Almost one year after losing both legs in a crash at Donington Park, Billy Monger will race in the BRDC British Formula 3 opening round at Oulton Park.
Excited to announce I’ll be lining up on the grid for the first race of @BRDCBritishF3 this weekend. One race at a time for now but hoping to confirm for the rest of the season soon. Thanks @CarlinRacing and @Bayhar for your continued support #BillyWhizz pic.twitter.com/YLA22G8G4f
— billywhizz (@BillyMonger) March 27, 2018
The 18-year-old has been testing with Carlin in the offseason, finishing 12th fastest among the 24 participants in a test at Spa last week.
“It’s a pretty awesome feeling getting back on track,” he said in a February interview. “Just loving my time out there.
“We did a lot of work on the sim beforehand so the preparation we kind of put in before was good enough for us to go out there and show what we could do quite early on. And we went out there and didn’t have many problems and built up pace bit by bit, really.”
Monger made his on-track return in a Carlin car in February, testing at the same Oulton Park where he’ll race this weekend.
Monger underwent a double leg amputation after running into the back of a stationary car during a British F4 race at Donington last April, but his positivity has inspired the motorsport world to rally behind his ambitions to return to competition, with support ranging from fundraising campaigns, to the direct involvement of the British racing governing body the MSA, which helped him change an FIA rule that had prevented disabled drivers from competing in international single-seater competition.
In the video below, Monger details his efforts to get the FIA rule overturned.

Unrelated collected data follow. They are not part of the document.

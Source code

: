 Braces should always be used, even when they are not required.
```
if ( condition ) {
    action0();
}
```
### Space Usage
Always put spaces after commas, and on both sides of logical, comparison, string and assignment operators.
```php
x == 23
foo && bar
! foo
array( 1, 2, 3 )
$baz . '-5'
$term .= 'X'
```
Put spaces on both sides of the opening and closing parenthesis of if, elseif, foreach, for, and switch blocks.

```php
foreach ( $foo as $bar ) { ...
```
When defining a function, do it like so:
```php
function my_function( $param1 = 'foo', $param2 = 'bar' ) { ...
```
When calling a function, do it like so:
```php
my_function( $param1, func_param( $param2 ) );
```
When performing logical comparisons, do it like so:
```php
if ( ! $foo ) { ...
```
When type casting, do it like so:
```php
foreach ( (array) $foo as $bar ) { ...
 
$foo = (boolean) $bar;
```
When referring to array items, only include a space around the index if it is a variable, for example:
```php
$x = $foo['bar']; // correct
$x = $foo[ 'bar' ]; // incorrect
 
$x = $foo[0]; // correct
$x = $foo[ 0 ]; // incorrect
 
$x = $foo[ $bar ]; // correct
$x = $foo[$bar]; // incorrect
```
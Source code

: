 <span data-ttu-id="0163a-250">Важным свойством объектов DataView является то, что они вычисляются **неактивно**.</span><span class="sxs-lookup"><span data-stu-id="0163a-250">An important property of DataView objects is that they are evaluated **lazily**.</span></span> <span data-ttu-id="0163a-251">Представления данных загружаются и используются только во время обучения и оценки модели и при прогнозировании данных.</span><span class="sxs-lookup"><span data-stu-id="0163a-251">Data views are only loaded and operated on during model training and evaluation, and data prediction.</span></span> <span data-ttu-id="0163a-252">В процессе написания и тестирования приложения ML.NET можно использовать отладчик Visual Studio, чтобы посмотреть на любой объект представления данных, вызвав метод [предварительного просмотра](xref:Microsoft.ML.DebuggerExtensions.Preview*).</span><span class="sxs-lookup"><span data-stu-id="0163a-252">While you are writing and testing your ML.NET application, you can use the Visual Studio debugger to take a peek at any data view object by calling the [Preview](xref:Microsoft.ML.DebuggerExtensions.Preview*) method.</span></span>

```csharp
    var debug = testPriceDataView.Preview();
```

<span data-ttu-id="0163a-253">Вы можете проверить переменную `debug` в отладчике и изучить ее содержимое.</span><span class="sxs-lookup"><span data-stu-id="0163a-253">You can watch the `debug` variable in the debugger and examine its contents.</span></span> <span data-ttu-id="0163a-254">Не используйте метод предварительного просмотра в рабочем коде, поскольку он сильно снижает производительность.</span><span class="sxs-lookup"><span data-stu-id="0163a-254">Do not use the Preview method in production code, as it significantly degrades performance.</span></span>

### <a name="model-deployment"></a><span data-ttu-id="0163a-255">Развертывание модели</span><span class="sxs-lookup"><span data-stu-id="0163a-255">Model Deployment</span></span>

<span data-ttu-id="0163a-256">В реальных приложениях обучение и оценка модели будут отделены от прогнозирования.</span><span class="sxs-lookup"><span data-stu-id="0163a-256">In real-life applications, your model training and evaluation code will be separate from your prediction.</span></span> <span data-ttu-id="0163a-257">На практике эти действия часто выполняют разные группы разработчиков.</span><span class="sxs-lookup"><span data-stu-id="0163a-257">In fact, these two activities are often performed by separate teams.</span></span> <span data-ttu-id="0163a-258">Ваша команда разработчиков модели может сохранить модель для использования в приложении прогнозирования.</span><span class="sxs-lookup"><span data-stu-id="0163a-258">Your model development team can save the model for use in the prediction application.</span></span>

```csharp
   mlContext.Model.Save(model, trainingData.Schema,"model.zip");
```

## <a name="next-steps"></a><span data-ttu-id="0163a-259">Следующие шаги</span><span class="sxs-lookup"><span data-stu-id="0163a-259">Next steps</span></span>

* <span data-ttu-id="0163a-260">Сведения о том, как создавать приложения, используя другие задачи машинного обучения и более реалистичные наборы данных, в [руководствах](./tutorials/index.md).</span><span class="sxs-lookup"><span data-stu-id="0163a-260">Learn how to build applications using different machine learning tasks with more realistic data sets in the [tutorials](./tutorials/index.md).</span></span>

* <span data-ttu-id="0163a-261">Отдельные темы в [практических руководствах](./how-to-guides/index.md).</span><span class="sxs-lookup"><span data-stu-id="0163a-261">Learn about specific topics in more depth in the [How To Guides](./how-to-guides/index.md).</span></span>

“When I found out there was this rule, when I spoke to the FIA and realized it was something that could be changed, I saw no reason why, why not do it? That’s what I’ve grown up wanting to do, to get into F1, so why not try and get back in a single seater again?”
Monger’s racing steering wheel is designed with up and down gears on the same side to help him operate the car. A paddle allows him to accelerate using his right hand. He brakes with his right leg, which has a shorter prosthetic.